◆ **Records provided**:
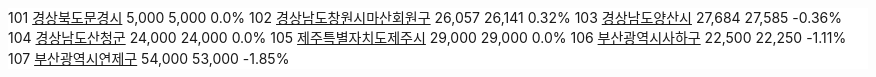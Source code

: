   <tr class="item">
    <td>101</td>
    <td><a href="/apt/경상북도문경시">경상북도문경시</a></td>
    <td>5,000</td>
    <td>5,000</td>
    <td>0.0%</td>
  </tr>

  <tr class="item">
    <td>102</td>
    <td><a href="/apt/경상남도창원시마산회원구">경상남도창원시마산회원구</a></td>
    <td>26,057</td>
    <td>26,141</td>
    <td>0.32%</td>
  </tr>

  <tr class="item">
    <td>103</td>
    <td><a href="/apt/경상남도양산시">경상남도양산시</a></td>
    <td>27,684</td>
    <td>27,585</td>
    <td>-0.36%</td>
  </tr>

  <tr class="item">
    <td>104</td>
    <td><a href="/apt/경상남도산청군">경상남도산청군</a></td>
    <td>24,000</td>
    <td>24,000</td>
    <td>0.0%</td>
  </tr>

  <tr class="item">
    <td>105</td>
    <td><a href="/apt/제주특별자치도제주시">제주특별자치도제주시</a></td>
    <td>29,000</td>
    <td>29,000</td>
    <td>0.0%</td>
  </tr>

  <tr class="item">
    <td>106</td>
    <td><a href="/apt/부산광역시사하구">부산광역시사하구</a></td>
    <td>22,500</td>
    <td>22,250</td>
    <td>-1.11%</td>
  </tr>

  <tr class="item">
    <td>107</td>
    <td><a href="/apt/부산광역시연제구">부산광역시연제구</a></td>
    <td>54,000</td>
    <td>53,000</td>
    <td>-1.85%</td>
  </tr>
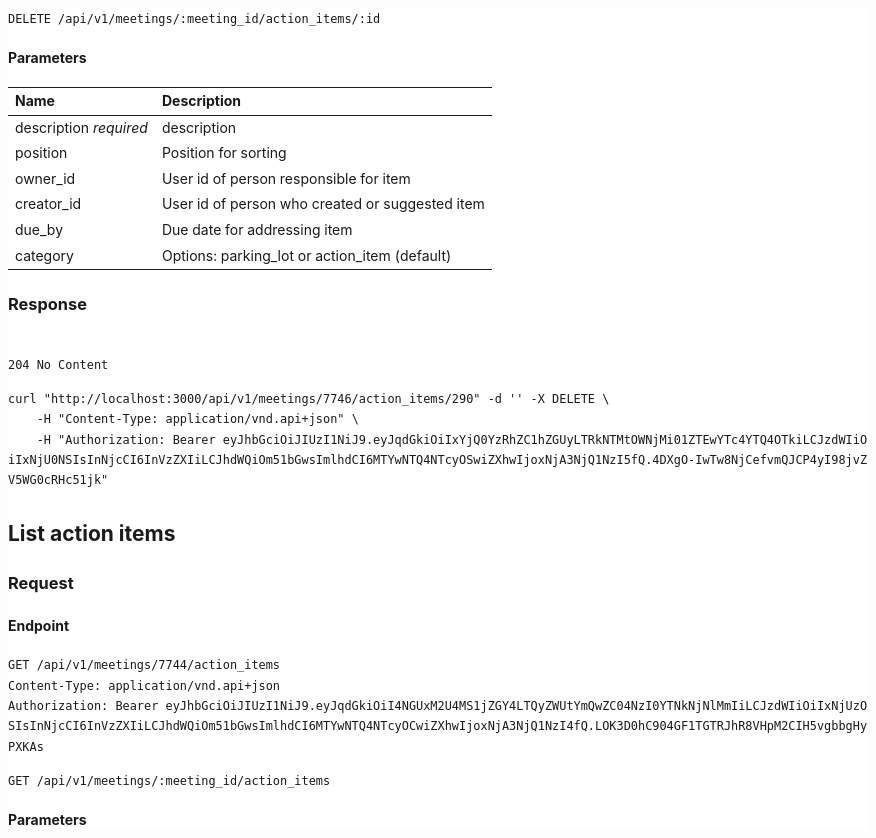 `DELETE /api/v1/meetings/:meeting_id/action_items/:id`

#### Parameters



| Name | Description |
|:-----|:------------|
| description *required* |  description |
| position  | Position for sorting |
| owner_id  | User id of person responsible for item |
| creator_id  | User id of person who created or suggested item |
| due_by  | Due date for addressing item |
| category  | Options: parking_lot or action_item (default) |



### Response

```plaintext

204 No Content
```




```shell
curl "http://localhost:3000/api/v1/meetings/7746/action_items/290" -d '' -X DELETE \
	-H "Content-Type: application/vnd.api+json" \
	-H "Authorization: Bearer eyJhbGciOiJIUzI1NiJ9.eyJqdGkiOiIxYjQ0YzRhZC1hZGUyLTRkNTMtOWNjMi01ZTEwYTc4YTQ4OTkiLCJzdWIiOiIxNjU0NSIsInNjcCI6InVzZXIiLCJhdWQiOm51bGwsImlhdCI6MTYwNTQ4NTcyOSwiZXhwIjoxNjA3NjQ1NzI5fQ.4DXgO-IwTw8NjCefvmQJCP4yI98jvZV5WG0cRHc51jk"
```
## List action items


### Request

#### Endpoint

```plaintext
GET /api/v1/meetings/7744/action_items
Content-Type: application/vnd.api+json
Authorization: Bearer eyJhbGciOiJIUzI1NiJ9.eyJqdGkiOiI4NGUxM2U4MS1jZGY4LTQyZWUtYmQwZC04NzI0YTNkNjNlMmIiLCJzdWIiOiIxNjUzOSIsInNjcCI6InVzZXIiLCJhdWQiOm51bGwsImlhdCI6MTYwNTQ4NTcyOCwiZXhwIjoxNjA3NjQ1NzI4fQ.LOK3D0hC904GF1TGTRJhR8VHpM2CIH5vgbbgHyPXKAs
```

`GET /api/v1/meetings/:meeting_id/action_items`

#### Parameters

◆ **Exercise instructions**: Output the material word for word. Pictures do not go in.

◆ **Result of this task**:
Source code

:   <tr class="item">
    <td>101</td>
    <td><a href="/apt/경상북도문경시">경상북도문경시</a></td>
    <td>5,000</td>
    <td>5,000</td>
    <td>0.0%</td>
  </tr>

  <tr class="item">
    <td>102</td>
    <td><a href="/apt/경상남도창원시마산회원구">경상남도창원시마산회원구</a></td>
    <td>26,057</td>
    <td>26,141</td>
    <td>0.32%</td>
  </tr>

  <tr class="item">
    <td>103</td>
    <td><a href="/apt/경상남도양산시">경상남도양산시</a></td>
    <td>27,684</td>
    <td>27,585</td>
    <td>-0.36%</td>
  </tr>

  <tr class="item">
    <td>104</td>
    <td><a href="/apt/경상남도산청군">경상남도산청군</a></td>
    <td>24,000</td>
    <td>24,000</td>
    <td>0.0%</td>
  </tr>

  <tr class="item">
    <td>105</td>
    <td><a href="/apt/제주특별자치도제주시">제주특별자치도제주시</a></td>
    <td>29,000</td>
    <td>29,000</td>
    <td>0.0%</td>
  </tr>

  <tr class="item">
    <td>106</td>
    <td><a href="/apt/부산광역시사하구">부산광역시사하구</a></td>
    <td>22,500</td>
    <td>22,250</td>
    <td>-1.11%</td>
  </tr>

  <tr class="item">
    <td>107</td>
    <td><a href="/apt/부산광역시연제구">부산광역시연제구</a></td>
    <td>54,000</td>
    <td>53,000</td>
    <td>-1.85%</td>
  </tr>
 `DELETE /api/v1/meetings/:meeting_id/action_items/:id`

#### Parameters



| Name | Description |
|:-----|:------------|
| description *required* |  description |
| position  | Position for sorting |
| owner_id  | User id of person responsible for item |
| creator_id  | User id of person who created or suggested item |
| due_by  | Due date for addressing item |
| category  | Options: parking_lot or action_item (default) |



### Response

```plaintext

204 No Content
```




```shell
curl "http://localhost:3000/api/v1/meetings/7746/action_items/290" -d '' -X DELETE \
	-H "Content-Type: application/vnd.api+json" \
	-H "Authorization: Bearer eyJhbGciOiJIUzI1NiJ9.eyJqdGkiOiIxYjQ0YzRhZC1hZGUyLTRkNTMtOWNjMi01ZTEwYTc4YTQ4OTkiLCJzdWIiOiIxNjU0NSIsInNjcCI6InVzZXIiLCJhdWQiOm51bGwsImlhdCI6MTYwNTQ4NTcyOSwiZXhwIjoxNjA3NjQ1NzI5fQ.4DXgO-IwTw8NjCefvmQJCP4yI98jvZV5WG0cRHc51jk"
```
## List action items


### Request

#### Endpoint

```plaintext
GET /api/v1/meetings/7744/action_items
Content-Type: application/vnd.api+json
Authorization: Bearer eyJhbGciOiJIUzI1NiJ9.eyJqdGkiOiI4NGUxM2U4MS1jZGY4LTQyZWUtYmQwZC04NzI0YTNkNjNlMmIiLCJzdWIiOiIxNjUzOSIsInNjcCI6InVzZXIiLCJhdWQiOm51bGwsImlhdCI6MTYwNTQ4NTcyOCwiZXhwIjoxNjA3NjQ1NzI4fQ.LOK3D0hC904GF1TGTRJhR8VHpM2CIH5vgbbgHyPXKAs
```

`GET /api/v1/meetings/:meeting_id/action_items`

#### Parameters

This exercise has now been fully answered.